What strikes me most about Sibilin's design is the inversion of agency… students aren't consumers of AI illustrations but producers wrestling with their own interpretations through the medium of the prompt. The "read, interpret, prompt, reflect, repeat" loop she describes is essentially a design process applied to hermeneutics. The prompt becomes a specification document; the AI's output, a prototype the student must evaluate against their reading.
I've been working with a similar premise in my courses, asking students to examine rather than accept the claims of complex texts. Sibilin's approach gives me a tool I hadn't considered: the gap between what a student writes in a prompt and what the AI returns is itself a diagnostic. If the image misses, where exactly did the language fail to carry the passage? That gap is where close reading actually lives.
The piece I'd want to push on is the question of what AI illustration leaves out. There's a contemplative tradition of Ibn ʿArabī's khayāl (the imaginal faculty) that treats imagination as a way of knowing rather than merely picturing. When the AI does the rendering, do we surface that faculty or substitute for it? My read of her account is that the prompt-iteration cycle actually exercises it more than passive reading would, because the student has to commit to a specific imagining and watch it succeed or fail.
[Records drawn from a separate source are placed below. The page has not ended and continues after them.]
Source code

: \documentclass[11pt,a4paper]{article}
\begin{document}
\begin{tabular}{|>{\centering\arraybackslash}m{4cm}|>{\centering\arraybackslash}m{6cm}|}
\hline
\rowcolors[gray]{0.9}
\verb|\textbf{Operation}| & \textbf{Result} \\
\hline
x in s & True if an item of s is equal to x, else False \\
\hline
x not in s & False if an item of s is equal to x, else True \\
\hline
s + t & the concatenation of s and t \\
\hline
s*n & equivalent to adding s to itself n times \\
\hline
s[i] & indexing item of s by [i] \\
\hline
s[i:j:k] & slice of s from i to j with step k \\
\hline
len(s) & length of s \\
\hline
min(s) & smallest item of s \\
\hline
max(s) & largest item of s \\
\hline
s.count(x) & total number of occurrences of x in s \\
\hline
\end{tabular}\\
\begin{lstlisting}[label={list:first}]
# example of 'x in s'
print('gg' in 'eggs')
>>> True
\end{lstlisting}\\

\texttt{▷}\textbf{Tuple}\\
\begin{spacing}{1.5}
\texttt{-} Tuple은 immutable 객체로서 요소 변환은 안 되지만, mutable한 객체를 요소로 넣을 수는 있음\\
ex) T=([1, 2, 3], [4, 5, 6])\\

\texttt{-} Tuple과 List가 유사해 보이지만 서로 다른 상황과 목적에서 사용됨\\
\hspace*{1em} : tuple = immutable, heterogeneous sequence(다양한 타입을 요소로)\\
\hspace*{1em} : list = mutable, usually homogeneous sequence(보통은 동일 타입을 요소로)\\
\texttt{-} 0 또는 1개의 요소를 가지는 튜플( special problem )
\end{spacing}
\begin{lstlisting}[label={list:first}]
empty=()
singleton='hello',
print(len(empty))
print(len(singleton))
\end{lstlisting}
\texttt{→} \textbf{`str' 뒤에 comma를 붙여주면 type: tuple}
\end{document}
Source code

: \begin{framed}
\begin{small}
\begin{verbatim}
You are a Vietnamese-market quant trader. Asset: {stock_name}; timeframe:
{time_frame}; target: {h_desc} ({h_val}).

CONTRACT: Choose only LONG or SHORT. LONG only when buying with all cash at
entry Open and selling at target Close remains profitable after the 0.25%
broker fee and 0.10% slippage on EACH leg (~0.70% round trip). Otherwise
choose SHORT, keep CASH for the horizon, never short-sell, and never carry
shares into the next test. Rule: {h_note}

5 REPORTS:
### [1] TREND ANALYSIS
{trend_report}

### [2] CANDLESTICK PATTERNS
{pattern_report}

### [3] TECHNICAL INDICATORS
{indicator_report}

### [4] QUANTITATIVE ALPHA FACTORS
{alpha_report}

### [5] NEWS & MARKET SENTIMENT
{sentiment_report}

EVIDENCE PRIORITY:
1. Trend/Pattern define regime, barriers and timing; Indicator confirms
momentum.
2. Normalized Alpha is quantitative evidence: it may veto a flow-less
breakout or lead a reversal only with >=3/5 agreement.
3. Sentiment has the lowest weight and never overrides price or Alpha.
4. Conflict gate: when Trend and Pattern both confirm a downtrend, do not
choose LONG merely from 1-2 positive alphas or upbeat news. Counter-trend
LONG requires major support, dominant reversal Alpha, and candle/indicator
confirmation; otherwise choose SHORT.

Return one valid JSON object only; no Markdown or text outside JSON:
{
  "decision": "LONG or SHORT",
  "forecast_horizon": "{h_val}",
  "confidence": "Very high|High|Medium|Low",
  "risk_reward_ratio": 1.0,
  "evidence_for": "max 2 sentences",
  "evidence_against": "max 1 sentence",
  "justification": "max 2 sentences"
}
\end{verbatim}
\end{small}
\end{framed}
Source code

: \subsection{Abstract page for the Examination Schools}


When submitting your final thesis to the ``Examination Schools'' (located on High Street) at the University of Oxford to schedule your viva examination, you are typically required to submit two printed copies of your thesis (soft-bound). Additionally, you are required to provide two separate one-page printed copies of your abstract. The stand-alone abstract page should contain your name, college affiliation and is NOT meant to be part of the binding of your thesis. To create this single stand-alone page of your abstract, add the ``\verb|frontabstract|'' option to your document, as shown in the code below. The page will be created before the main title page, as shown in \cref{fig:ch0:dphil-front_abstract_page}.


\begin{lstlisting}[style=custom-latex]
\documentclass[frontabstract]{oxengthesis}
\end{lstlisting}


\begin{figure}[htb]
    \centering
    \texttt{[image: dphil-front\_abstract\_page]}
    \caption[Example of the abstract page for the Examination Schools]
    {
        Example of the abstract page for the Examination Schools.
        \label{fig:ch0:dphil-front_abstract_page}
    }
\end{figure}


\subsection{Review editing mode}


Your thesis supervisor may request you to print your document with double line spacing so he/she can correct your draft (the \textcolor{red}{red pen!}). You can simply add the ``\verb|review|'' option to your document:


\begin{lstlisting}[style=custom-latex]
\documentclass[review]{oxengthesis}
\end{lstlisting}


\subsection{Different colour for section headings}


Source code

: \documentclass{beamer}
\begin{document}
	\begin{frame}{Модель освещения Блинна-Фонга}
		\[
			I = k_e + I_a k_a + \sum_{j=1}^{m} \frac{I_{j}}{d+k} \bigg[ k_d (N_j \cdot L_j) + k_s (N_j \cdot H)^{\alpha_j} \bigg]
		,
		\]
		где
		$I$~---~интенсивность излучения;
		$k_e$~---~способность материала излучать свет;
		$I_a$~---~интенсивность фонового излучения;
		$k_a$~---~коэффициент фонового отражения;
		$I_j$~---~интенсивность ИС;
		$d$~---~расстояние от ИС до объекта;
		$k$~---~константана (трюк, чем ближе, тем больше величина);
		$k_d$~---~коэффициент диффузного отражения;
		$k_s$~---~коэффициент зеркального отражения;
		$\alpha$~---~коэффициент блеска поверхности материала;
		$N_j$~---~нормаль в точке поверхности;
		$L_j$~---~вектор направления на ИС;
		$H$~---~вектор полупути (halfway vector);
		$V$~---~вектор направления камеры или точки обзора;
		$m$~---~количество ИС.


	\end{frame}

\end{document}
But it's worth holding the question open as the practice spreads, since imagination is a conscious quality that does not translate cleanly into code and cannot be fully delegated to the machine doing the rendering on our behalf.
The Padlet-as-guessing-game emergence is the kind of thing you can't plan but you can design conditions for. That, to me, is the deeper transferable lesson… Sibilin built an assignment with enough slack that the class could surprise itself.